Senior release next on school board’s agenda

By Bryan Richardson

Following decisions to keep school start times the same and move sophomores to closed lunch starting next school year, the USD 383 school board is preparing to discuss Manhattan High senior early release.

The school board will hold a hearing at 5:45 p.m. Wednesday at the Robinson Education Center to give the community an opportunity to speak to the board about that topic.

At the school board’s winter retreat in February, board members suggested having certain criteria in place for students to be released from taking a full schedule of classes during the second semester of their senior year if theyare on track to graduate anyway. The criteria might include students taking on-campus college classes or working.

Current policy states that MHS seniors, with parent approval, have the option of not taking first and second periods, sixth and seventh periods, or first and seventh periods during the second semester if they would still be on track for graduation.

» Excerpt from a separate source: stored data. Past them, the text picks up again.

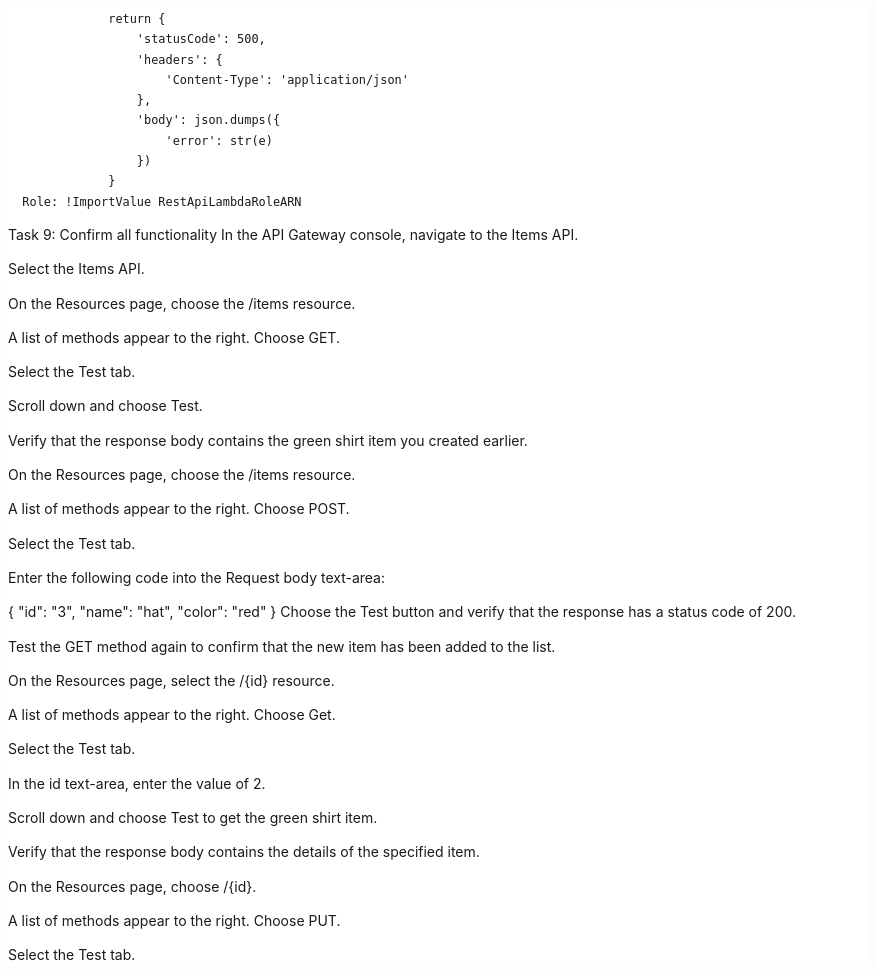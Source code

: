                   return {
                      'statusCode': 500,
                      'headers': {
                          'Content-Type': 'application/json'
                      },
                      'body': json.dumps({
                          'error': str(e)
                      })
                  }
      Role: !ImportValue RestApiLambdaRoleARN
Task 9: Confirm all functionality
In the API Gateway console, navigate to the Items API.

Select the Items API.

On the Resources page, choose the /items resource.

A list of methods appear to the right. Choose GET.

Select the Test tab.

Scroll down and choose Test.

Verify that the response body contains the green shirt item you created earlier.

On the Resources page, choose the /items resource.

A list of methods appear to the right. Choose POST.

Select the Test tab.

Enter the following code into the Request body text-area:


{
    "id": "3",
    "name": "hat",
    "color": "red"
}
Choose the Test button and verify that the response has a status code of 200.

Test the GET method again to confirm that the new item has been added to the list.

On the Resources page, select the /{id} resource.

A list of methods appear to the right. Choose Get.

Select the Test tab.

In the id text-area, enter the value of 2.

Scroll down and choose Test to get the green shirt item.

Verify that the response body contains the details of the specified item.

On the Resources page, choose /{id}.

A list of methods appear to the right. Choose PUT.

Select the Test tab.
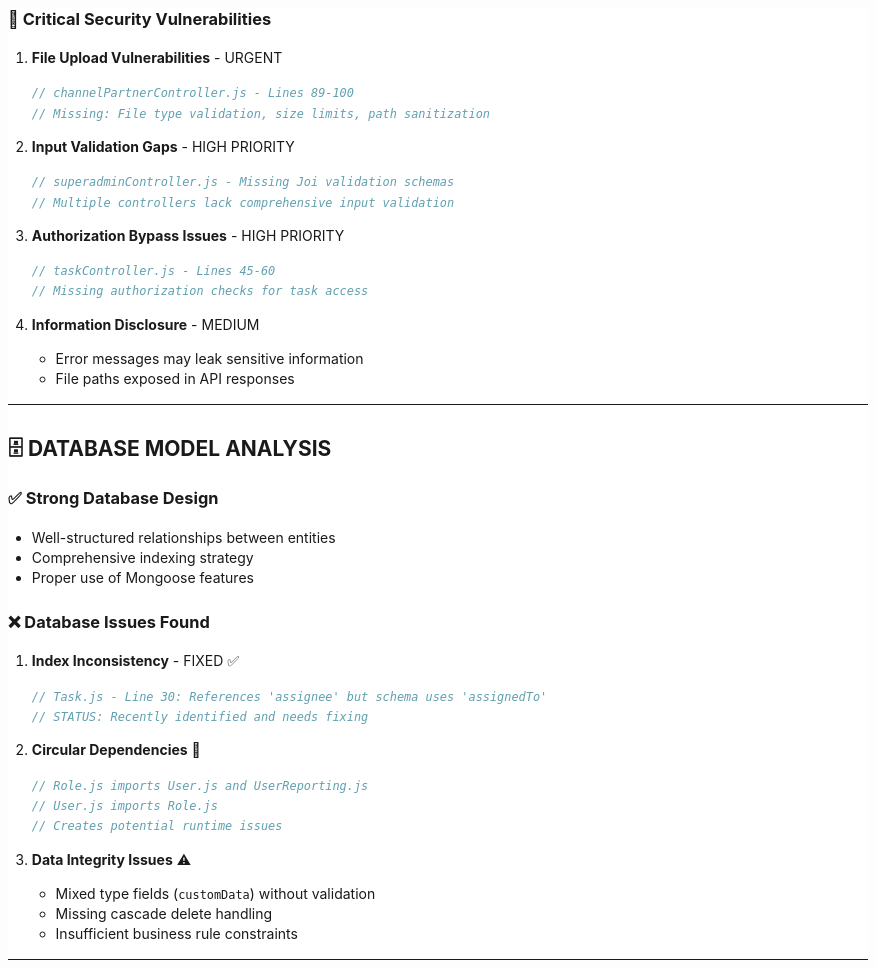 ### 🔴 **Critical Security Vulnerabilities**

1. **File Upload Vulnerabilities** - URGENT
   ```javascript
   // channelPartnerController.js - Lines 89-100
   // Missing: File type validation, size limits, path sanitization
   ```

2. **Input Validation Gaps** - HIGH PRIORITY
   ```javascript
   // superadminController.js - Missing Joi validation schemas
   // Multiple controllers lack comprehensive input validation
   ```

3. **Authorization Bypass Issues** - HIGH PRIORITY
   ```javascript
   // taskController.js - Lines 45-60
   // Missing authorization checks for task access
   ```

4. **Information Disclosure** - MEDIUM
   - Error messages may leak sensitive information
   - File paths exposed in API responses

---

## 🗄️ **DATABASE MODEL ANALYSIS**

### ✅ **Strong Database Design**
- Well-structured relationships between entities
- Comprehensive indexing strategy
- Proper use of Mongoose features

### ❌ **Database Issues Found**

1. **Index Inconsistency** - FIXED ✅
   ```javascript
   // Task.js - Line 30: References 'assignee' but schema uses 'assignedTo'
   // STATUS: Recently identified and needs fixing
   ```

2. **Circular Dependencies** 🔴
   ```javascript
   // Role.js imports User.js and UserReporting.js
   // User.js imports Role.js
   // Creates potential runtime issues
   ```

3. **Data Integrity Issues** ⚠️
   - Mixed type fields (`customData`) without validation
   - Missing cascade delete handling
   - Insufficient business rule constraints

---
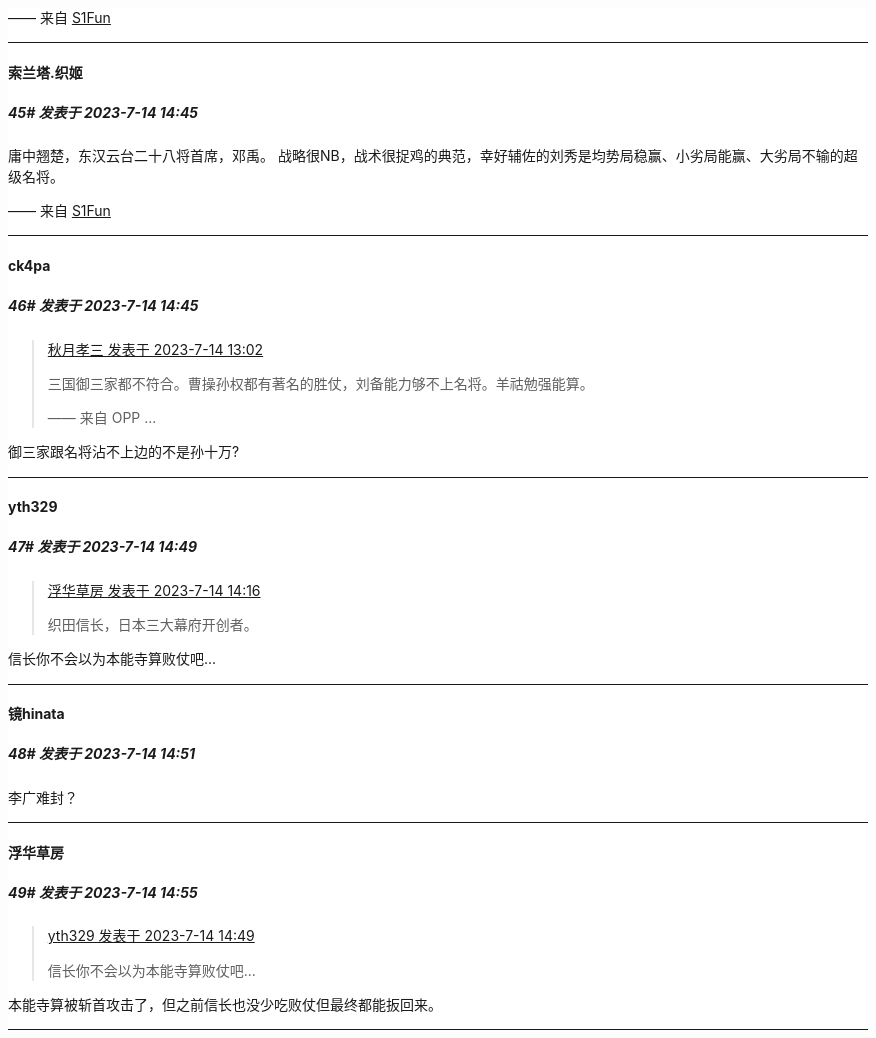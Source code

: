 —— 来自 [S1Fun](https://s1fun.koalcat.com)

*****

####  索兰塔.织姬  
##### 45#       发表于 2023-7-14 14:45

庸中翘楚，东汉云台二十八将首席，邓禹。
战略很NB，战术很捉鸡的典范，幸好辅佐的刘秀是均势局稳赢、小劣局能赢、大劣局不输的超级名将。

—— 来自 [S1Fun](https://s1fun.koalcat.com)

*****

####  ck4pa  
##### 46#       发表于 2023-7-14 14:45

<blockquote><a href="httphttps://bbs.saraba1st.com/2b/forum.php?mod=redirect&amp;goto=findpost&amp;pid=61658460&amp;ptid=2144394" target="_blank">秋月孝三 发表于 2023-7-14 13:02</a>

三国御三家都不符合。曹操孙权都有著名的胜仗，刘备能力够不上名将。羊祜勉强能算。

—— 来自 OPP ...</blockquote>
御三家跟名将沾不上边的不是孙十万?

*****

####  yth329  
##### 47#       发表于 2023-7-14 14:49

<blockquote><a href="httphttps://bbs.saraba1st.com/2b/forum.php?mod=redirect&amp;goto=findpost&amp;pid=61659267&amp;ptid=2144394" target="_blank">浮华草房 发表于 2023-7-14 14:16</a>

织田信长，日本三大幕府开创者。</blockquote>
信长你不会以为本能寺算败仗吧...

*****

####  镜hinata  
##### 48#       发表于 2023-7-14 14:51

李广难封？

*****

####  浮华草房  
##### 49#       发表于 2023-7-14 14:55

<blockquote><a href="httphttps://bbs.saraba1st.com/2b/forum.php?mod=redirect&amp;goto=findpost&amp;pid=61659672&amp;ptid=2144394" target="_blank">yth329 发表于 2023-7-14 14:49</a>

信长你不会以为本能寺算败仗吧...</blockquote>
本能寺算被斩首攻击了，但之前信长也没少吃败仗但最终都能扳回来。

*****
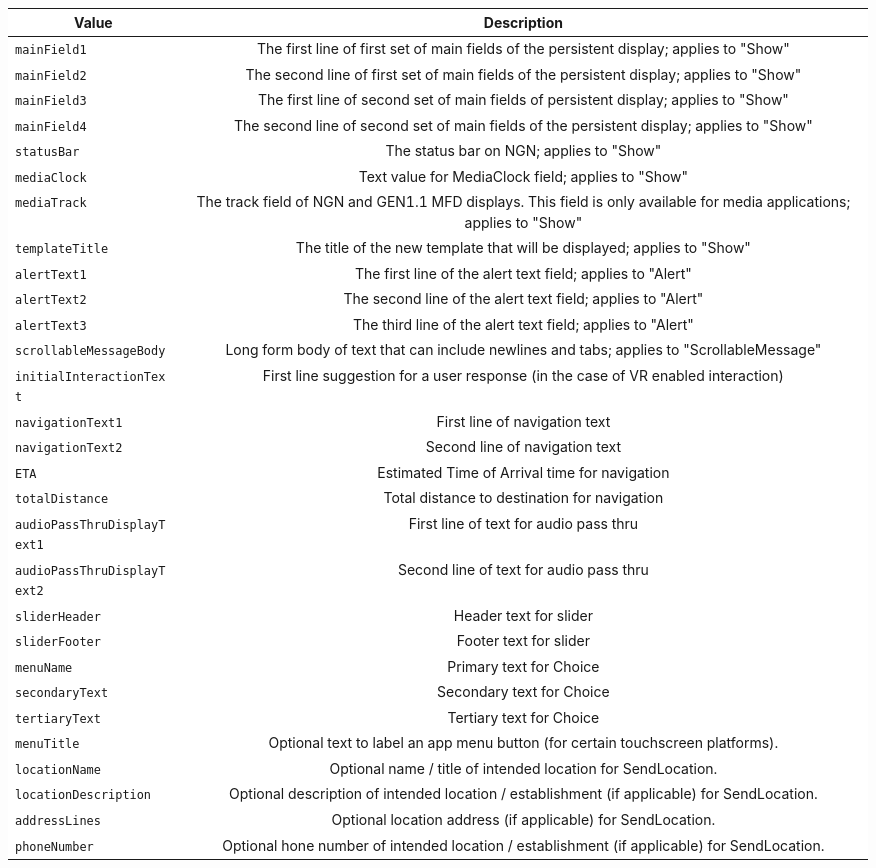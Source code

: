 | Value | Description | 
| ---------- |:-----------:|
|`mainField1`|The first line of first set of main fields of the persistent display; applies to "Show"|
|`mainField2`|The second line of first set of main fields of the persistent display; applies to "Show"|
|`mainField3`|The first line of second set of main fields of persistent display; applies to "Show"|
|`mainField4`|The second line of second set of main fields of the persistent display; applies to "Show"|
|`statusBar`|The status bar on NGN; applies to "Show"|
|`mediaClock`|Text value for MediaClock field; applies to "Show"|
|`mediaTrack`|The track field of NGN and GEN1.1 MFD displays. This field is only available for media applications; applies to "Show"|
|`templateTitle`|The title of the new template that will be displayed; applies to "Show"|
|`alertText1`|The first line of the alert text field; applies to "Alert"|
|`alertText2`|The second line of the alert text field; applies to "Alert"|
|`alertText3`|The third line of the alert text field; applies to "Alert"|
|`scrollableMessageBody`|Long form body of text that can include newlines and tabs; applies to "ScrollableMessage"|
|`initialInteractionText`|First line suggestion for a user response (in the case of VR enabled interaction)|
|`navigationText1`|First line of navigation text|
|`navigationText2`|Second line of navigation text|
|`ETA`|Estimated Time of Arrival time for navigation|
|`totalDistance`|Total distance to destination for navigation|
|`audioPassThruDisplayText1`|First line of text for audio pass thru|
|`audioPassThruDisplayText2`|Second line of text for audio pass thru|
|`sliderHeader`|Header text for slider|
|`sliderFooter`|Footer text for slider|
|`menuName`|Primary text for Choice|
|`secondaryText`|Secondary text for Choice|
|`tertiaryText`|Tertiary text for Choice|
|`menuTitle`|Optional text to label an app menu button (for certain touchscreen platforms).|
|`locationName`|Optional name / title of intended location for SendLocation.|
|`locationDescription`|Optional description of intended location / establishment (if applicable) for SendLocation.|
|`addressLines`|Optional location address (if applicable) for SendLocation.|
|`phoneNumber`|Optional hone number of intended location / establishment (if applicable) for SendLocation.|
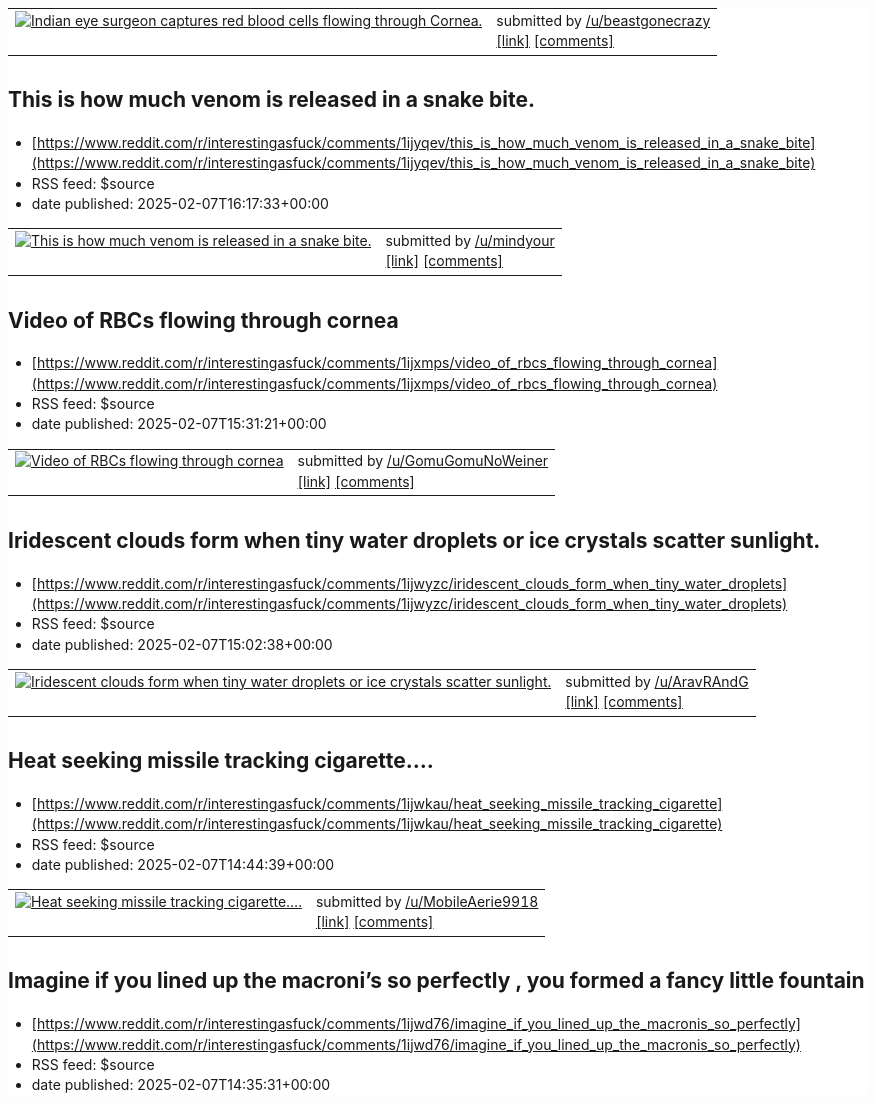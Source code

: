 <table> <tr><td> <a href="https://www.reddit.com/r/interestingasfuck/comments/1ijz56i/indian_eye_surgeon_captures_red_blood_cells/"> <img src="https://external-preview.redd.it/dWkwaWlkbmV2cWhlMfpsDStPukqgx9ShHT3mdWbqgfo6IlUKHuB0ua2SkLsk.png?width=640&amp;crop=smart&amp;auto=webp&amp;s=f1f4c65674b32701937685813833bc8da729ddea" alt="Indian eye surgeon captures red blood cells flowing through Cornea." title="Indian eye surgeon captures red blood cells flowing through Cornea." /> </a> </td><td> &#32; submitted by &#32; <a href="https://www.reddit.com/user/beastgonecrazy"> /u/beastgonecrazy </a> <br/> <span><a href="https://v.redd.it/8x0bmwvevqhe1">[link]</a></span> &#32; <span><a href="https://www.reddit.com/r/interestingasfuck/comments/1ijz56i/indian_eye_surgeon_captures_red_blood_cells/">[comments]</a></span> </td></tr></table>

## This is how much venom is released in a snake bite.
 - [https://www.reddit.com/r/interestingasfuck/comments/1ijyqev/this_is_how_much_venom_is_released_in_a_snake_bite](https://www.reddit.com/r/interestingasfuck/comments/1ijyqev/this_is_how_much_venom_is_released_in_a_snake_bite)
 - RSS feed: $source
 - date published: 2025-02-07T16:17:33+00:00

<table> <tr><td> <a href="https://www.reddit.com/r/interestingasfuck/comments/1ijyqev/this_is_how_much_venom_is_released_in_a_snake_bite/"> <img src="https://external-preview.redd.it/OGxzNDl0a2ZzcWhlMb3rALW11MJ8rOFfjh9IBGRvCm4wvagdE0tJIDVkx3Pm.png?width=640&amp;crop=smart&amp;auto=webp&amp;s=67a88c0d87f2acfd5cd4e662ed3ff4df6e3bbd6d" alt="This is how much venom is released in a snake bite." title="This is how much venom is released in a snake bite." /> </a> </td><td> &#32; submitted by &#32; <a href="https://www.reddit.com/user/mindyour"> /u/mindyour </a> <br/> <span><a href="https://v.redd.it/2bkgttofsqhe1">[link]</a></span> &#32; <span><a href="https://www.reddit.com/r/interestingasfuck/comments/1ijyqev/this_is_how_much_venom_is_released_in_a_snake_bite/">[comments]</a></span> </td></tr></table>

## Video of RBCs flowing through cornea
 - [https://www.reddit.com/r/interestingasfuck/comments/1ijxmps/video_of_rbcs_flowing_through_cornea](https://www.reddit.com/r/interestingasfuck/comments/1ijxmps/video_of_rbcs_flowing_through_cornea)
 - RSS feed: $source
 - date published: 2025-02-07T15:31:21+00:00

<table> <tr><td> <a href="https://www.reddit.com/r/interestingasfuck/comments/1ijxmps/video_of_rbcs_flowing_through_cornea/"> <img src="https://external-preview.redd.it/bmxkMW8zdDZrcWhlMXGy1ZGYo2ocj_f853zq6kuYQHEAsZF7RPcIKnphmQjN.png?width=320&amp;crop=smart&amp;auto=webp&amp;s=55aa2a2915becf2fe7277024bbf96696728175c6" alt="Video of RBCs flowing through cornea" title="Video of RBCs flowing through cornea" /> </a> </td><td> &#32; submitted by &#32; <a href="https://www.reddit.com/user/GomuGomuNoWeiner"> /u/GomuGomuNoWeiner </a> <br/> <span><a href="https://v.redd.it/s1bkgq17kqhe1">[link]</a></span> &#32; <span><a href="https://www.reddit.com/r/interestingasfuck/comments/1ijxmps/video_of_rbcs_flowing_through_cornea/">[comments]</a></span> </td></tr></table>

## Iridescent clouds form when tiny water droplets or ice crystals scatter sunlight.
 - [https://www.reddit.com/r/interestingasfuck/comments/1ijwyzc/iridescent_clouds_form_when_tiny_water_droplets](https://www.reddit.com/r/interestingasfuck/comments/1ijwyzc/iridescent_clouds_form_when_tiny_water_droplets)
 - RSS feed: $source
 - date published: 2025-02-07T15:02:38+00:00

<table> <tr><td> <a href="https://www.reddit.com/r/interestingasfuck/comments/1ijwyzc/iridescent_clouds_form_when_tiny_water_droplets/"> <img src="https://external-preview.redd.it/Y2JteTRhNzJmcWhlMRCMoRHNEU2XU4P-cr6wbTd1RCUpVLqxN0WxPRl882ck.png?width=640&amp;crop=smart&amp;auto=webp&amp;s=a91274c073f3e4c7044c65a225fd845d10897de0" alt="Iridescent clouds form when tiny water droplets or ice crystals scatter sunlight." title="Iridescent clouds form when tiny water droplets or ice crystals scatter sunlight." /> </a> </td><td> &#32; submitted by &#32; <a href="https://www.reddit.com/user/AravRAndG"> /u/AravRAndG </a> <br/> <span><a href="https://v.redd.it/4si8hem2fqhe1">[link]</a></span> &#32; <span><a href="https://www.reddit.com/r/interestingasfuck/comments/1ijwyzc/iridescent_clouds_form_when_tiny_water_droplets/">[comments]</a></span> </td></tr></table>

## Heat seeking missile tracking cigarette….
 - [https://www.reddit.com/r/interestingasfuck/comments/1ijwkau/heat_seeking_missile_tracking_cigarette](https://www.reddit.com/r/interestingasfuck/comments/1ijwkau/heat_seeking_missile_tracking_cigarette)
 - RSS feed: $source
 - date published: 2025-02-07T14:44:39+00:00

<table> <tr><td> <a href="https://www.reddit.com/r/interestingasfuck/comments/1ijwkau/heat_seeking_missile_tracking_cigarette/"> <img src="https://external-preview.redd.it/cjh0Yjloa3RicWhlMUSd6bjBP1l_AfGdAi7dAvPOKggx-hvRyuKa4R-q85Qh.png?width=640&amp;crop=smart&amp;auto=webp&amp;s=947a77c0901f74a4969b6f04a806a3a0bf03c97e" alt="Heat seeking missile tracking cigarette…." title="Heat seeking missile tracking cigarette…." /> </a> </td><td> &#32; submitted by &#32; <a href="https://www.reddit.com/user/MobileAerie9918"> /u/MobileAerie9918 </a> <br/> <span><a href="https://v.redd.it/x3e5njutbqhe1">[link]</a></span> &#32; <span><a href="https://www.reddit.com/r/interestingasfuck/comments/1ijwkau/heat_seeking_missile_tracking_cigarette/">[comments]</a></span> </td></tr></table>

## Imagine if you lined up the macroni’s so perfectly , you formed a fancy little fountain
 - [https://www.reddit.com/r/interestingasfuck/comments/1ijwd76/imagine_if_you_lined_up_the_macronis_so_perfectly](https://www.reddit.com/r/interestingasfuck/comments/1ijwd76/imagine_if_you_lined_up_the_macronis_so_perfectly)
 - RSS feed: $source
 - date published: 2025-02-07T14:35:31+00:00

Board president Dave Colburn said early release falls a bit under the radar for him. “Of all the things we’re discussing, I’ve put the least amount of thought into this,” he said.

That might be because Colburn doesn’t have any big issues with the current path of early release, although he might be open to some restrictions. “I don’t think there are any real problems there,” he said.

For the 2011-12 school year, MHS had 120 seniors doing some form of late arrival or early release, representing more than one-fourth of the approximately 400 MHS seniors who graduated in May. The majority of them – 100 seniors – chose not to take sixth and seventh period.

Colburn said some of the concern in the past has been about how the practice affects class sizes. He said he’ll need to see data and get administrative opinions, but he doesn’t think early release drastically impacts classes.

“My sense is when you take the number of students involved and spread it across all the classes we offer, it’s not like we’ll have half-full classrooms,” Colburn said.

But Colburn acknowledged that multiple board members have brought the up over the years. Board member Walt Pesaresi might be the strongest voice for policy change.

“I just think something is wrong with us educationally to spend $40 million on a beautiful building and letting seniors out two hours early,” he said, alluding to the recent construction and renovation project at the high school.

Pesaresi said he might agree to releasing students to take college courses on campus or working five days a week during the afternoon.  If those requirements aren’t met, Pesaresi said the seniors should stay all seven periods and perhaps take a life-skill class. “I’m sure there’s something we can teach these kids leaving early if they’re not taking college classes,” he said. “This is their last time with us.”

Board member Leah Fliter said “at this point,” she has seen no indication that a policy change is needed.

Fliter said she would be interested in seeing whether data supports the theory that students would benefit by being kept in class in order to take electives. “I don’t know if we have a lot of evidence at this point to show us that,” she said.